At a tender age when the Managing Director of Barclays Bank Ghana Limited, Mrs. Patience Akyianu was forced to take responsibility for caring for her siblings after her mother’s death, she was completely oblivious of the fact that she was being prepared for a bigger role later in life.
Her father entrusted that responsibility to her for their upkeep and held her accountable because she was the eldest of his three children. Those experiences, she said, imbibed in her the principle of ownership and laid the foundation for her leadership rise in the corporate world.
"He made me practically accountable for everything; if any of my sisters went wrong, I had to answer for it and if someone was not doing well, I had to explain," she recollected on the Leaders' Digest of the Springboard Virtual University on Joy FM hosted by Rev. Albert Ocran.
She was the 11th guest on the inspiring series aimed at unearthing the principles and values of distinguished corporate leaders in the country.
Her role as Managing Director requires her to provide leadership to the bank's over 1,000 employees nationwide. However, Patience believes that a whole range of experiences starting from childhood served to prepare her for the role.
Journey Into to Banking
Patience began her banking career with the Standard Chartered Bank, where she rose from a Financial Controller in the bank's Ghana unit to the position of Chief Financial Officer (CFO) in its South African office, which oversees the group's African Regional operations.
Her commitment to change, resilience to challenges and passion for excellence were virtues she picked up early in her professional life.
She joined Barclays Bank as the Finance Director of the bank's Ghana operation before rising to become Managing Director, a position which she has occupied since last year.
Although she said her entry into banking was not a premeditated one, she said she has not regretted the experience and was now looking at using her depth of knowledge in the sector to help businesses and individuals to improve.
On a typical working day, the Barclays Bank MD interacts with a wide variety of people, ranging from employees to customers, who she said help shape her thinking and actions in the future. She believes that feeling committed to an idea or a company enhances the prospects of success.
That idea, she said has caused her to look out for "a sense of ownership" in prospective employees. "By ownership, I mean being fully responsible and accountable to everything entrusted to me. I believe that once you owned something, you can be passionate about it and drive it till it succeeds," she explained.
"When you are talking about something you said you have done, I look out for whether you were keen on getting success, whether you were passionate to ensure that what you started was completed and the passion you convey tells me whether or not you have a sense of ownership," she explained.
Need for career counsellors in secondary schools
Mrs. Akyianu is product of the Wesley Girls Senior High School in Cape Coast, a school she insists played an integral part in her development. However, she observed that the lack of counsellors in most senior high high schools made it difficult for her to make proper career choices.
"I think that what will help is if we get experts and physiologists into these schools so that apart from the teachers, they could look into certain qualities of the students and guide them on what to do," she said.

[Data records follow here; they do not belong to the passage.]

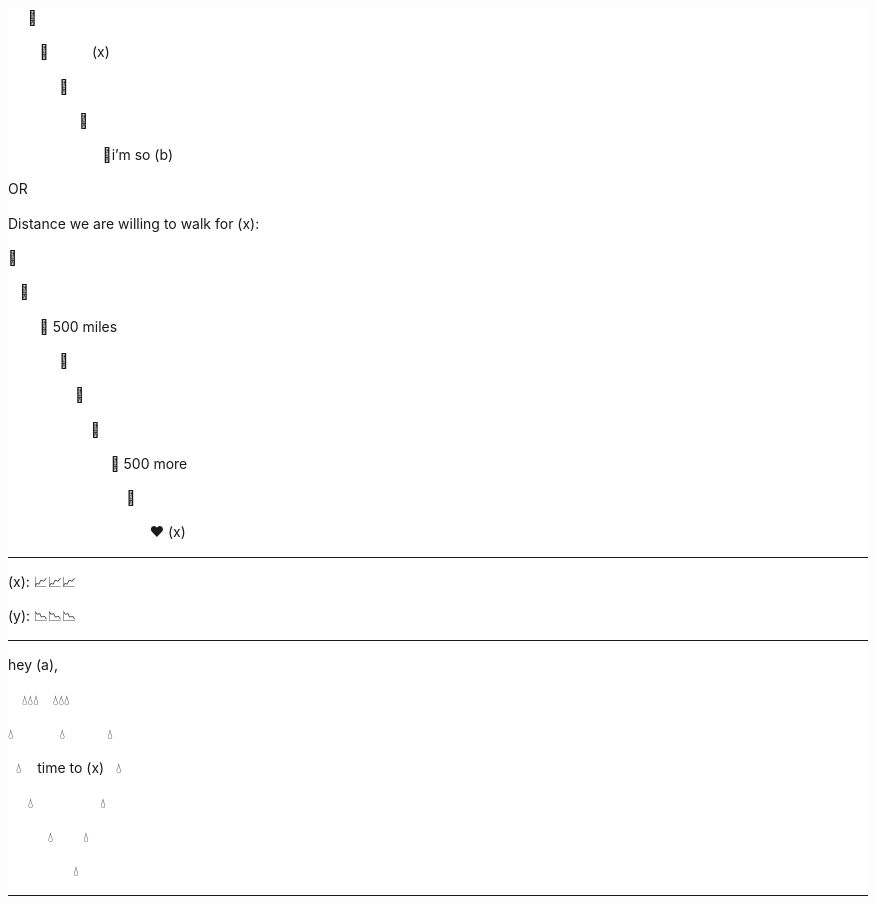      📍

        📏           (x)

             📏          

                  📏

                        📍i’m so (b)

  

OR

  

Distance we are willing to walk for (x):

📍

   📏

        📏 500 miles

             📏

                 📍

                     📏

                          📏 500 more

                              📏

                                    ❤️ (x)

  

---

  

(x): 📈📈📈

(y): 📉📉📉

  

---

  

hey (a),

  

　💧💧💧　💧💧💧

💧　　　 💧　　　💧

  💧    time to (x)   💧

     💧                 💧

　　   💧  　  💧

　             💧

  

---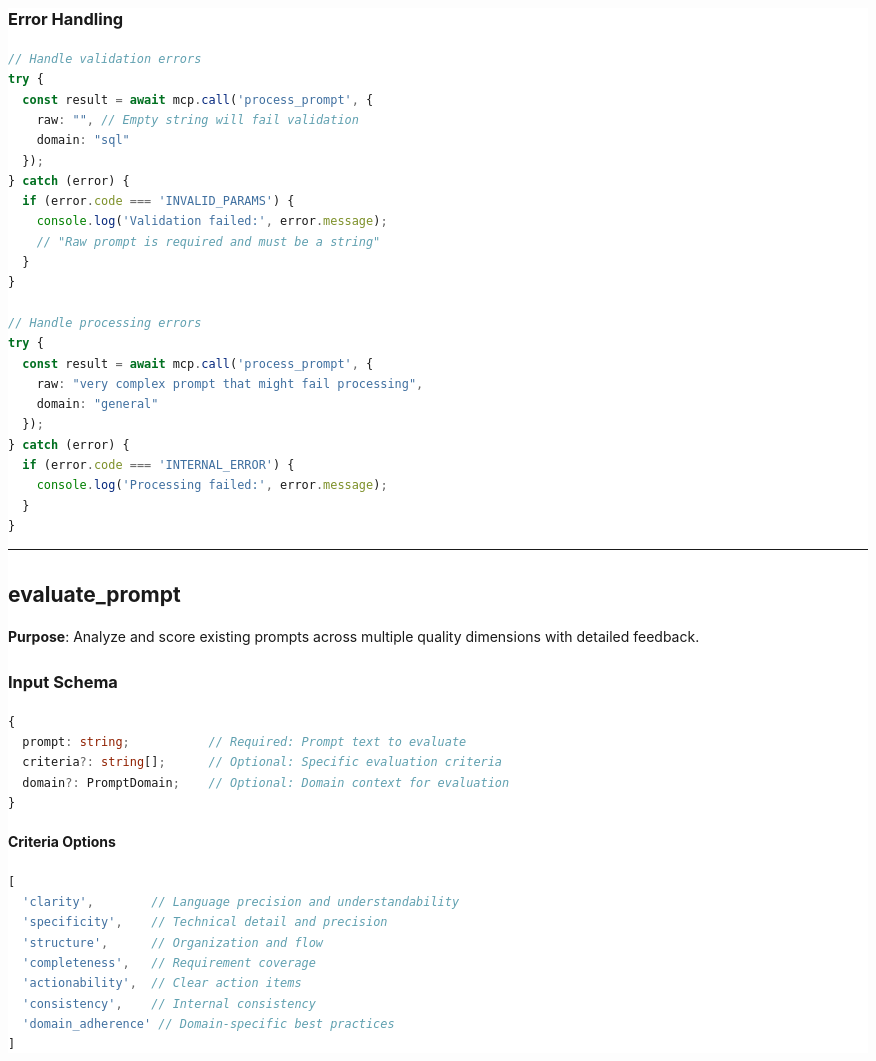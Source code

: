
 ```typescript
```

### Error Handling

```typescript
// Handle validation errors
try {
  const result = await mcp.call('process_prompt', {
    raw: "", // Empty string will fail validation
    domain: "sql"
  });
} catch (error) {
  if (error.code === 'INVALID_PARAMS') {
    console.log('Validation failed:', error.message);
    // "Raw prompt is required and must be a string"
  }
}

// Handle processing errors
try {
  const result = await mcp.call('process_prompt', {
    raw: "very complex prompt that might fail processing",
    domain: "general"
  });
} catch (error) {
  if (error.code === 'INTERNAL_ERROR') {
    console.log('Processing failed:', error.message);
  }
}
```

---

## evaluate_prompt

**Purpose**: Analyze and score existing prompts across multiple quality dimensions with detailed feedback.

### Input Schema

```typescript
{
  prompt: string;           // Required: Prompt text to evaluate
  criteria?: string[];      // Optional: Specific evaluation criteria
  domain?: PromptDomain;    // Optional: Domain context for evaluation
}
```

#### Criteria Options
```typescript
[
  'clarity',        // Language precision and understandability
  'specificity',    // Technical detail and precision
  'structure',      // Organization and flow
  'completeness',   // Requirement coverage
  'actionability',  // Clear action items
  'consistency',    // Internal consistency
  'domain_adherence' // Domain-specific best practices
]
```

After successfully passing her A-Levels, she proceeded to the School of Administration at the University of Ghana, where she studied Accounting. She was one of only five girls in her class undertaking what was deemed at the time to be a highly prestigious and difficult course. "Accounting made me feel right and that was why I ended up there," she said, laughing.
Mrs. Akyianu also undertook further studies in Finance and Business, which prepared her for higher career responsibilities in the banking industry.
On the core attributes that she treasures, the Barclays Bank MD identified differentiation, determination and people.
In a competitive corporate world where people jostle for attention, Mrs. Akyianu said differentiating one’s self from the crowd plays a key role in ensuring success.
As a result, she said she had always upheld integrity, competence and reliability, which had set her apart in all the places she had worked in.
"Everywhere I work, I try to demonstrate my competence and I am known for that. I also try to be reliable and dependable," she explained.
On determination, she explained that her experiences over the years had shown that good things do not come on a silver platter.
"Many people will tell you cannot do it, you do not have the skills and temperament, you are an accountant and you cannot become an MD but you need to persevere," she said, noting that she has fought her way through since her university days.
The third principle, she said was having the right people in your corner. Quoting from Deuteronomy 33:6 in the bible to support her point, Patience Akyianu, who is unapologetic about her faith, suggested that the difference between life and death could be having the right people in your network.
On affirmative action said: "Being a woman, I want my fellow women to know that they are capable of becoming all that they were made to be regardless of the fact that they may have schooled all their lives in Ghana or the fact that they are women. We don't need affirmative action to achieve gender balance. I believe in finding competent people, motivating, inspiring and empowering them to succeed," she advised.